Awesome job gents! Well deserved fo sho!
These works are museum quality pieces of art!


----------



## Mr.Teh (Feb 28, 2012)

Congratulation to all the winners, all three slingshots are awesome, it was a hard decision !!!


----------



## AnTrAxX (Jul 18, 2012)

Gratz!
Honestly the Level of craftsmanship presented in this forum is on such an high level...every single one is a masterpiece in his own category.


----------



## M.J (Nov 1, 2010)

Great month!
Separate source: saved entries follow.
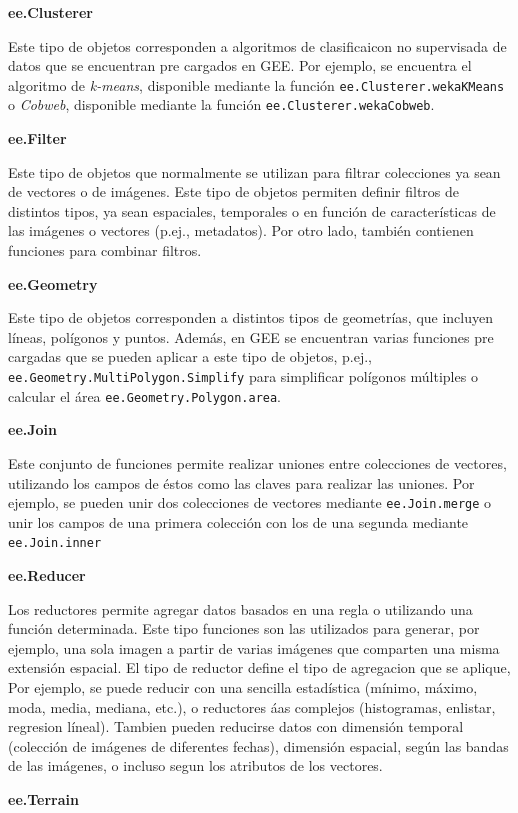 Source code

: \documentclass[
]{article}
\begin{document}
\textbf{ee.Clusterer}

Este tipo de objetos corresponden a algoritmos de clasificaicon no
supervisada de datos que se encuentran pre cargados en GEE. Por ejemplo,
se encuentra el algoritmo de \emph{k-means}, disponible mediante la
función \texttt{ee.Clusterer.wekaKMeans} o \emph{Cobweb}, disponible
mediante la función \texttt{ee.Clusterer.wekaCobweb}.

\textbf{ee.Filter}

Este tipo de objetos que normalmente se utilizan para filtrar
colecciones ya sean de vectores o de imágenes. Este tipo de objetos
permiten definir filtros de distintos tipos, ya sean espaciales,
temporales o en función de características de las imágenes o vectores
(p.ej., metadatos). Por otro lado, también contienen funciones para
combinar filtros.

\textbf{ee.Geometry}

Este tipo de objetos corresponden a distintos tipos de geometrías, que
incluyen líneas, polígonos y puntos. Además, en GEE se encuentran varias
funciones pre cargadas que se pueden aplicar a este tipo de objetos,
p.ej., \texttt{ee.Geometry.MultiPolygon.Simplify} para simplificar
polígonos múltiples o calcular el área
\texttt{ee.Geometry.Polygon.area}.

\textbf{ee.Join}

Este conjunto de funciones permite realizar uniones entre colecciones de
vectores, utilizando los campos de éstos como las claves para realizar
las uniones. Por ejemplo, se pueden unir dos colecciones de vectores
mediante \texttt{ee.Join.merge} o unir los campos de una primera
colección con los de una segunda mediante \texttt{ee.Join.inner}

\textbf{ee.Reducer}

Los reductores permite agregar datos basados en una regla o utilizando
una función determinada. Este tipo funciones son las utilizados para
generar, por ejemplo, una sola imagen a partir de varias imágenes que
comparten una misma extensión espacial. El tipo de reductor define el
tipo de agregacion que se aplique, Por ejemplo, se puede reducir con una
sencilla estadística (mínimo, máximo, moda, media, mediana, etc.), o
reductores áas complejos (histogramas, enlistar, regresion líneal).
Tambien pueden reducirse datos con dimensión temporal (colección de
imágenes de diferentes fechas), dimensión espacial, según las bandas de
las imágenes, o incluso segun los atributos de los vectores.

\textbf{ee.Terrain}
\end{document}
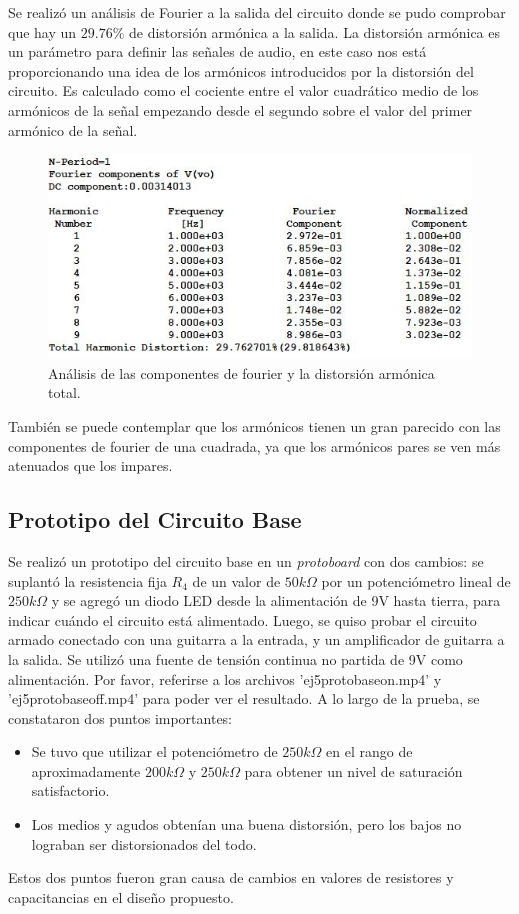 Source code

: Se realizó un análisis de Fourier a la salida del circuito donde se pudo comprobar que hay un $29.76\%$ de distorsión armónica a la salida. La distorsión armónica es un parámetro para definir las señales de audio, en este caso nos está proporcionando una idea de los armónicos introducidos por la distorsión del circuito. Es calculado como el cociente entre el valor cuadrático medio de los armónicos de la señal empezando desde el segundo sobre el valor del primer armónico de la señal.
\begin{figure}[H]
	\centering
	\includegraphics[width=1\textwidth, trim={0 0 0 0}, clip]{Ejercicio5/Imagenes/Circuito_base/Sim/sim_base_fourier.JPG}
	\caption{Análisis de las componentes de fourier y la distorsión armónica total.}
	\label{fig:sim_base_fourier}
\end{figure}
También se puede contemplar que los armónicos tienen un gran parecido con las componentes de fourier de una cuadrada, ya que los armónicos pares se ven más atenuados que los impares.

\subsection{Prototipo del Circuito Base}
Se realizó un prototipo del circuito base en un \textit{protoboard} con dos cambios: se suplantó la resistencia fija $R_4$ de un valor de $50k\Omega$ por un potenciómetro lineal de $250k\Omega$ y se agregó un diodo LED desde la alimentación de 9V hasta tierra, para indicar cuándo el circuito está alimentado. Luego, se quiso probar el circuito armado conectado con una guitarra a la entrada, y un amplificador de guitarra a la salida. Se utilizó una fuente de tensión continua no partida de 9V como alimentación. Por favor, referirse a los archivos 'ej5protobaseon.mp4' y 'ej5protobaseoff.mp4' para poder ver el resultado.
A lo largo de la prueba, se constataron dos puntos importantes:
\begin{itemize}
\item Se tuvo que utilizar el potenciómetro de $250k\Omega$ en el rango de aproximadamente $200k\Omega$ y $250k\Omega$ para obtener un nivel de saturación satisfactorio.
\item Los medios y agudos obtenían una buena distorsión, pero los bajos no lograban ser distorsionados del todo.
\end{itemize}
Estos dos puntos fueron gran causa de cambios en valores de resistores y capacitancias en el diseño propuesto.

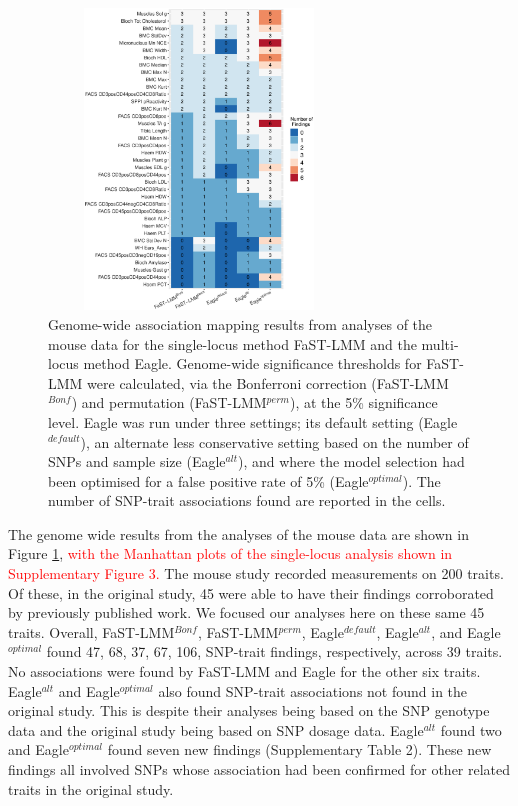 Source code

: \documentclass{bioinfo}
\begin{document}
\begin{figure}[!tpb]
\centerline{\includegraphics[width=8cm, height=8cm]{mouseresults.eps}}
\caption{
Genome-wide association mapping results from analyses of the mouse data for the single-locus method FaST-LMM and the 
multi-locus method Eagle. Genome-wide significance thresholds for FaST-LMM were calculated, via the Bonferroni correction 
(FaST-LMM$^{Bonf}$) and permutation (FaST-LMM$^{perm}$), at the 5\% significance level.  Eagle was run under three settings; its default setting (Eagle$^{default}$),  an alternate less conservative setting based on the number of SNPs and sample size (Eagle$^{alt}$), and where the model selection had been optimised for a false positive rate of 5\% (Eagle$^{optimal}$).   The number of SNP-trait associations found are reported in the cells. }
\label{figmouse}

\end{figure}



  
  
The genome wide results from the analyses of the mouse data are shown in Figure  \ref{figmouse}, 
\textcolor{red}{
with the Manhattan plots of the 
single-locus analysis shown in Supplementary Figure 3.} 
The mouse study recorded
measurements on 200 traits. Of these, in the original study, 45 were able to have their findings  corroborated by previously published work. We focused 
our analyses here on these same 45 traits. Overall,  FaST-LMM$^{Bonf}$,  FaST-LMM$^{perm}$, Eagle$^{default}$, Eagle$^{alt}$, and Eagle$^{optimal}$ found 47, 68, 37, 67, 106, SNP-trait findings, respectively, across 39 traits. No associations were found by FaST-LMM and Eagle for the other six traits. 
Eagle$^{alt}$ and Eagle$^{optimal}$ also found SNP-trait associations not found in the original study. This is despite their analyses being based 
on the SNP genotype data and the original study being based on SNP dosage data. Eagle$^{alt}$ found two  and 
Eagle$^{optimal}$ found seven new findings (Supplementary Table 2).  These new findings all involved SNPs whose association had been confirmed for other related traits in the original 
study. 
\end{document}
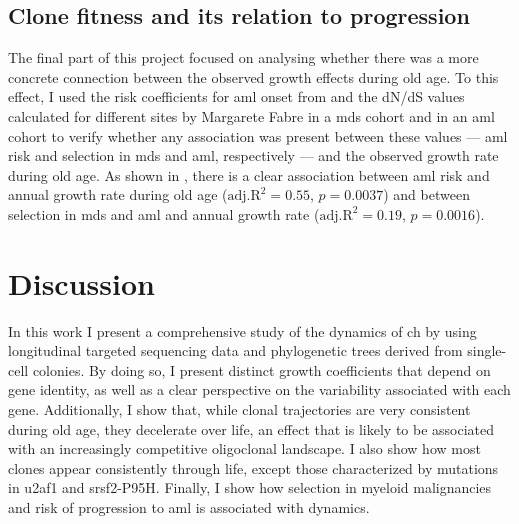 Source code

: \subsection{Clone fitness and its relation to progression}

The final part of this project focused on analysing whether there was a more concrete connection between the observed growth effects during old age. To this effect, I used the risk coefficients for \ac{aml} onset from \cite{Abelson2018-wh} and the dN/dS values calculated for different sites by Margarete Fabre in a \ac{mds} cohort and in an \ac{aml} cohort to verify whether any association was present between these values --- \ac{aml} risk and selection in \ac{mds} and \ac{aml}, respectively --- and the observed growth rate during old age. As shown in , there is a clear association between \ac{aml} risk and annual growth rate during old age ($\mathrm{adj. R}^2=0.55$, $p=0.0037$) and between selection in \ac{mds} and \ac{aml} and annual growth rate ($\mathrm{adj. R}^2=0.19$, $p=0.0016$).

\begin{figure}[!ht]
	\label{fig:ch-risk-selection}
\end{figure}

\FloatBarrier

\section{Discussion}

In this work I present a comprehensive study of the dynamics of \ac{ch} by using longitudinal targeted sequencing data and phylogenetic trees derived from single-cell colonies. By doing so, I present distinct growth coefficients that depend on gene identity, as well as a clear perspective on the variability associated with each gene. Additionally, I show that, while clonal trajectories are very consistent during old age, they decelerate over life, an effect that is likely to be associated with an increasingly competitive oligoclonal landscape. I also show how most clones appear consistently through life, except those characterized by mutations in \ac{u2af1} and \ac{srsf2}-P95H. Finally, I show how selection in myeloid malignancies and risk of progression to \ac{aml} is associated with dynamics.

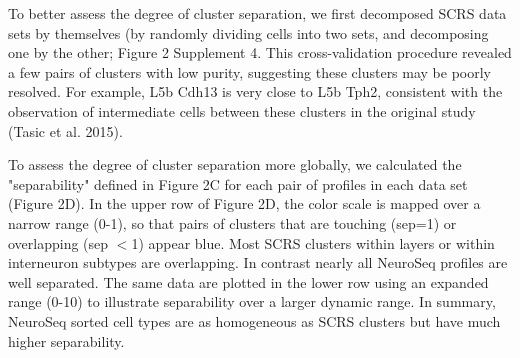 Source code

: To better assess the degree of cluster separation, we first decomposed SCRS data sets by themselves (by randomly dividing cells into two sets, and decomposing one by the other; Figure 2 Supplement 4. This cross-validation procedure revealed a few pairs of clusters with low purity, suggesting these clusters may be poorly resolved. For example, L5b Cdh13 is very close to L5b Tph2, consistent with the observation of intermediate cells between these clusters in the original study (Tasic et al. 2015).  

To assess the degree of cluster separation more globally, we calculated the "separability" defined in Figure 2C for each pair of profiles in each data set (Figure 2D). In the upper row of Figure 2D, the color scale is mapped over a narrow range (0-1), so that pairs of clusters that are touching (sep=1) or overlapping (sep $<$1) appear blue. Most SCRS clusters within layers or within interneuron subtypes are overlapping. In contrast nearly all NeuroSeq profiles are well separated. The same data are plotted in the lower row using an expanded range (0-10) to illustrate separability over a larger dynamic range. In summary, NeuroSeq sorted cell types are as homogeneous as SCRS clusters but have much higher separability. 

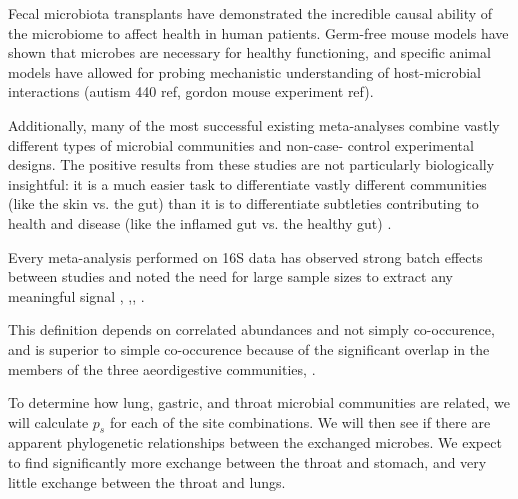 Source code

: \documentclass[12pt]{article}
\begin{document}
Fecal microbiota transplants have demonstrated the incredible
causal ability of the microbiome to affect health in 
human patients. Germ-free mouse models have shown that microbes are
necessary for healthy functioning, and specific animal models have  
allowed for probing mechanistic understanding of host-microbial 
interactions (autism 440 ref, gordon mouse experiment ref). 

Additionally, many of the most successful existing meta-analyses 
combine vastly different types of microbial communities and non-case-
control experimental designs. The positive results from these studies 
are not particularly biologically insightful: it is a much easier task 
to differentiate vastly different communities (like the skin vs. the 
gut) than it is to differentiate subtleties contributing to health and 
disease (like the inflamed gut vs. the healthy gut) \cite{knights-supervised-2010}.

Every meta-analysis performed on 16S data has observed 
strong batch effects between studies and noted the need for large 
sample sizes to extract any meaningful signal \cite{sze-signal-2016},
\cite{walters-ob_meta-2014},\cite{knights-supervised-2010},
\cite{lozupone-meta-2013}. 

This definition depends on correlated abundances and not simply co-occurence, and is 
superior to simple co-occurence because of the significant overlap in the
members of the three aeordigestive communities\cite{bassis-source-2015}, \cite{charslon-topographical-2011}.

To determine how lung, gastric, and throat microbial communities are related,
we will calculate $p_s$ for each of the site combinations. We will 
then see if there are apparent phylogenetic relationships between
the exchanged microbes. We expect to find significantly more exchange
between the throat and stomach, and very little exchange between the throat and lungs. 




\end{document}
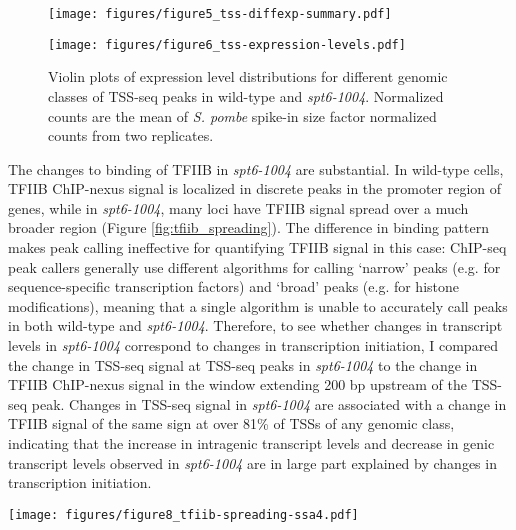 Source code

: \documentclass[10pt, letterpaper]{article}
\begin{document}
\begin{figure}[h]
    \centering
    \begin{minipage}[t]{8.5cm}
        \centering
        \texttt{[image: figures/figure5\_tss-diffexp-summary.pdf]}
        \caption{Top) Diagram of different genomic classes of TSSs. Bottom) Bar plot showing the number of TSS-seq peaks differentially expressed in \textit{spt6-1004} versus wild-type.}
        \label{fig:tss_diffexp_summary}
    \end{minipage}\hfill
    \begin{minipage}[t]{8.5cm}
        \centering
        \texttt{[image: figures/figure6\_tss-expression-levels.pdf]}
        \caption{Violin plots of expression level distributions for different genomic classes of TSS-seq peaks in wild-type and \textit{spt6-1004}. Normalized counts are the mean of \textit{S. pombe} spike-in size factor normalized counts from two replicates.}
        \label{fig:tss_expression_levels}
    \end{minipage}
\end{figure}

The changes to binding of TFIIB in \textit{spt6-1004} are substantial. In wild-type cells, TFIIB ChIP-nexus signal is localized in discrete peaks in the promoter region of genes, while in \textit{spt6-1004}, many loci have TFIIB signal spread over a much broader region (Figure \ref{fig:tfiib_spreading}). The difference in binding pattern makes peak calling ineffective for quantifying TFIIB signal in this case: ChIP-seq peak callers generally use different algorithms for calling `narrow' peaks (e.g. for sequence-specific transcription factors) and `broad' peaks (e.g. for histone modifications), meaning that a single algorithm is unable to accurately call peaks in both wild-type and \textit{spt6-1004}. Therefore, to see whether changes in transcript levels in \textit{spt6-1004} correspond to changes in transcription initiation, I compared the change in TSS-seq signal at TSS-seq peaks in \textit{spt6-1004} to the change in TFIIB ChIP-nexus signal in the window extending 200 bp upstream of the TSS-seq peak. Changes in TSS-seq signal in \textit{spt6-1004} are associated with a change in TFIIB signal of the same sign at over 81\% of TSSs of any genomic class, indicating that the increase in intragenic transcript levels and decrease in genic transcript levels observed in \textit{spt6-1004} are in large part explained by changes in transcription initiation.

\begin{SCfigure}[50][h]
\centering
\texttt{[image: figures/figure8\_tfiib-spreading-ssa4.pdf]}
\caption{Top) TFIIB ChIP-nexus protection in wild-type and \textit{spt6-1004} strains over 20 kb of chromosome II flanking the \textit{SSA4} gene. Bottom) Expanded view of TFIIB protection over the \textit{SSA4} gene.}
\label{fig:tfiib_spreading}
\end{SCfigure}
\end{document}
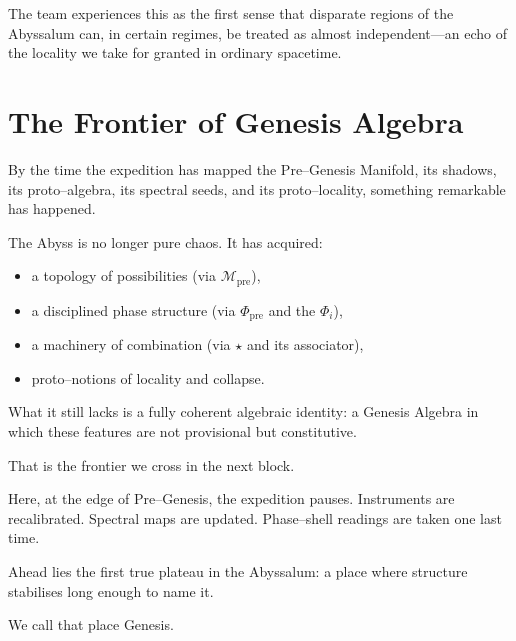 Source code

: The team experiences this as the first sense that disparate regions of the Abyssalum can, in
certain regimes, be treated as almost independent—an echo of the locality we take for granted in
ordinary spacetime.

\section{The Frontier of Genesis Algebra}
By the time the expedition has mapped the Pre–Genesis Manifold, its shadows, its proto–algebra,
its spectral seeds, and its proto–locality, something remarkable has happened.

The Abyss is no longer pure chaos.
It has acquired:
\begin{itemize}
  \item a topology of possibilities (via $\mathcal{M}_\mathrm{pre}$),
  \item a disciplined phase structure (via $\Phi_\mathrm{pre}$ and the $\Phi_i$),
  \item a machinery of combination (via $\star$ and its associator),
  \item proto–notions of locality and collapse.
\end{itemize}

What it still lacks is a fully coherent algebraic identity: a Genesis Algebra in which these
features are not provisional but constitutive.

That is the frontier we cross in the next block.

Here, at the edge of Pre–Genesis, the expedition pauses. Instruments are recalibrated. Spectral
maps are updated. Phase–shell readings are taken one last time.

Ahead lies the first true plateau in the Abyssalum: a place where structure stabilises long
enough to name it.

We call that place Genesis.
Congratulations to all the winners!


----------



## Sofreto (May 10, 2012)

A big congrats to all the winners and participants...fine work out there


----------



## Hopsturgeon (Sep 2, 2012)

Congratulations to all who were nominated. These were truly works of art. You can all be proud of your creations and know that you have done something special when it inspires someone else (me in this case) to try and build a slingshot he can be proud of......someday. Thanks for setting the bar so high. You are all inspirations! Thanks.....Hop


----------



## Adirondack Kyle (Aug 20, 2012)

Wow!!! Great work everyone!


----------



## Chepo69 (May 1, 2010)

Felicitaciones a los ganadores!

Muy hermosas las tres.


----------



## Bill Hays (Aug 9, 2010)

Man, the bar is getting pretty close to stratospheric!


----------



## Stevotattoo (Jun 28, 2012)

Congrats to all winners...they are all awesome...well done!


----------



## All Buns Glazing (Apr 22, 2012)

Sorry guys, I didn't vote this month cos I had my head up my bum with other things - WOW, such wicked good slingshots this month. It keeps getting better and better.


----------



## richblades (May 2, 2012)

Well, ya know when the old hippy days Farrah Fawcet poster goes down in order to clear a spot for the slingshot of the month poster some awesome works of art have been created.
Good stuff, and congrats


----------